No fue sino hasta el segundo día que aceleramos. Si miras la colección de cintas de todo el centro comercial, verás que los punks entran por diferentes puertas, buscando a todo el mundo como cualquier otro niño que acaba de perder un sábado. Excepto que sus capuchas estaban todas puestas, y llevaban muchas bolsas. A medida que el reloj avanza, sus andanzas sin rumbo se vuelven cada vez más deliberadas, saltando de una tienda a otra, dando vueltas en nuestro lugar. Nadie se mira, nadie sonríe.

Tres minutos antes de que todo caiga, comienzan a pulularse y se amontonan en las tiendas de ropa, joyerías e incluso en el lugar turístico de recuerdos. Atascan los quioscos, mostrando un interés inusual en almohadas inflables y cajas de laca.

Luego, cualquiera que sea la cuenta regresiva que usaban, sonaron, y entraron. Dos docenas de pequeños mocosos salieron por las puertas de vidrio. Entran, llenando sus bolsas como santas perversas, luchando para vaciar los cajones de merch, recogiendo las pantallas de pared. En menos de quince segundos, han robado miles de dólares en productos electrónicos. Uno hace una patada giratoria en la máquina de café espresso Bunn Super Automatic, casi veinte grandes chocando contra el piso en una explosión de vapor y frijoles.

Dos docenas de pequeños mocosos atraviesan las puertas de cristal en estampida. Entran, llenando sus bolsas como Santas perversos, escarbando para vaciar los cajones de merchandising ...

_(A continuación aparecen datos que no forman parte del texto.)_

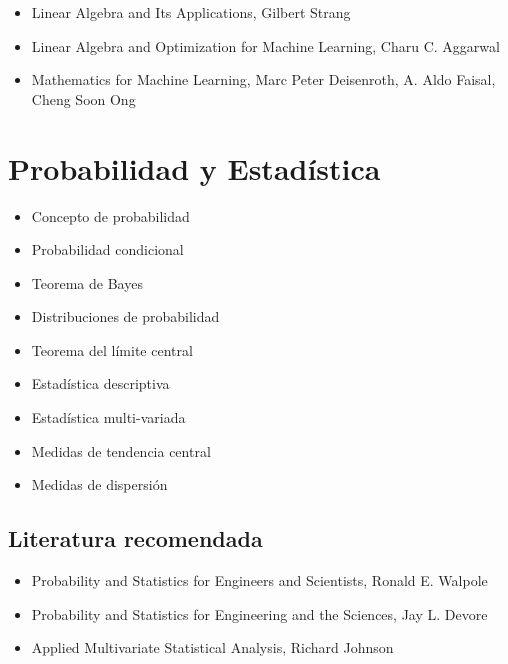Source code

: \documentclass{article}
\begin{document}
            \begin{itemize}
                \item Linear Algebra and Its Applications, Gilbert Strang \cite{strang2006linear}
                \item Linear Algebra and Optimization for Machine Learning, Charu C. Aggarwal \cite{aggarwal2020linear}
                \item Mathematics for Machine Learning, Marc Peter Deisenroth, A. Aldo Faisal, Cheng Soon Ong \cite{deisenroth2020mathematics}
            \end{itemize}

    \section{Probabilidad y Estadística}

        \begin{itemize}
            \item Concepto de probabilidad
            \item Probabilidad condicional
            \item Teorema de Bayes
            \item Distribuciones de probabilidad
            \item Teorema del límite central
            \item Estadística descriptiva
            \item Estadística multi-variada
            \item Medidas de tendencia central
            \item Medidas de dispersión
        \end{itemize}

        \subsection{Literatura recomendada}

            \begin{itemize}
                \item Probability and Statistics for Engineers and Scientists, Ronald E. Walpole \cite{walpole1993probability}
                \item Probability and Statistics for Engineering and the Sciences, Jay L. Devore \cite{devore2011probability}
                \item Applied Multivariate Statistical Analysis, Richard Johnson \cite{johnson2014applied}
            \end{itemize}
    
    \clearpage
    
    
\end{document}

A los veinte segundos, los vigías se ponen nerviosos. Los compradores están notando lo que está sucediendo, la seguridad se está enterando de la situación. Un par de ladrones despegan, corriendo hacia salidas separadas. Sus bolsas derraman cajas cuando chocan hacia el estacionamiento. Sin preocupaciones. Esas prácticas etiquetas RFID llevaron a los policías directamente a sus habitaciones.

Luego, veintitrés segundos después del combate cuerpo a cuerpo, un portcullis cae ruidosamente, atrapando el pie de uno de los vigilantes. La tienda se oscurece y el sistema de rociadores libera chorros de agua hirviendo. Las luces estroboscópicas zigzaguean por la tienda como si fueran luces, mientras un escuadrón de drones zumba por el aire y toma fotos de los matones empapados. Los niños se meten en los charcos y se caen unos a otros. La cinta no tiene audio, pero si lo tuviera, escucharía sus gritos mezclándose con un grito estridente de los altavoces actualizados.

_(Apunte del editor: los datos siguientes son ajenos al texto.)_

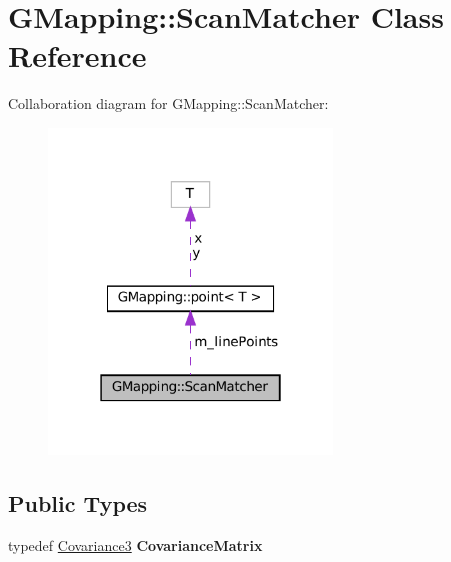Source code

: \hypertarget{classGMapping_1_1ScanMatcher}{}\section{G\+Mapping\+:\+:Scan\+Matcher Class Reference}
\label{classGMapping_1_1ScanMatcher}


Collaboration diagram for G\+Mapping\+:\+:Scan\+Matcher\+:
\nopagebreak
\begin{figure}[H]
\begin{center}
\leavevmode
\includegraphics[width=214pt]{classGMapping_1_1ScanMatcher__coll__graph}
\end{center}
\end{figure}
\subsection*{Public Types}
\begin{DoxyCompactItemize}
\item 
\mbox{\label{classGMapping_1_1ScanMatcher_aa8ccaea5e1c6949e7913e487f35b8c46}} 
typedef \hyperlink{structGMapping_1_1Covariance3}{Covariance3} {\bfseries Covariance\+Matrix}
\end{DoxyCompactItemize}
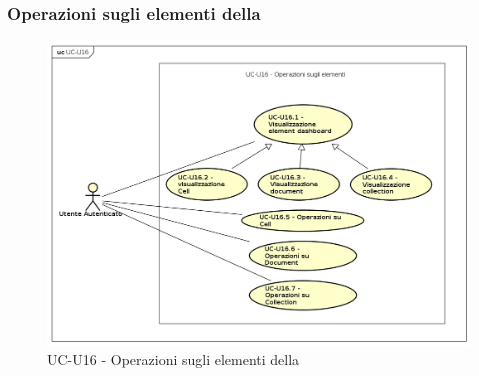 \subsubsection{Operazioni sugli elementi della }

    \begin{figure}[H]
      \begin{center}
        \includegraphics[width=12cm]{res/img/UCUtenti/UCUtenteA/UC-U16-Operazioni_sulle_righe/UC-U16.png}
      \caption{UC-U16 - Operazioni sugli elementi della }
      \end{center} 
    \end{figure}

Cuando las puertas traseras de Locus + se abren en la marca de treinta segundos, cada uno de esos perdedores inmundos se retuerce en el suelo, rogando a la policía que los saque del infierno. Nuestra seguridad privada estuvo más que feliz de ayudar, cargando las ratas mojadas en camionetas que les esperábamos. Las bolsas quedaron olvidadas en la tienda, sus montones de cajas vacías se convirtieron en papillas en el rocío. No fue nuestra culpa que algunos de los arrestados pudieran haber sido compradores legítimos.

Los inversores estaban más que satisfechos con la demostración. Vamos a franquiciar Locus + Security en todos los centros comerciales del país. Muy pronto, no habrá un ladrón lo suficientemente estúpido como para plagar a los dueños de negocios legítimos. Puedes llamarlo atrapamiento, pero yo digo que es ley y orden. ¿No es genial?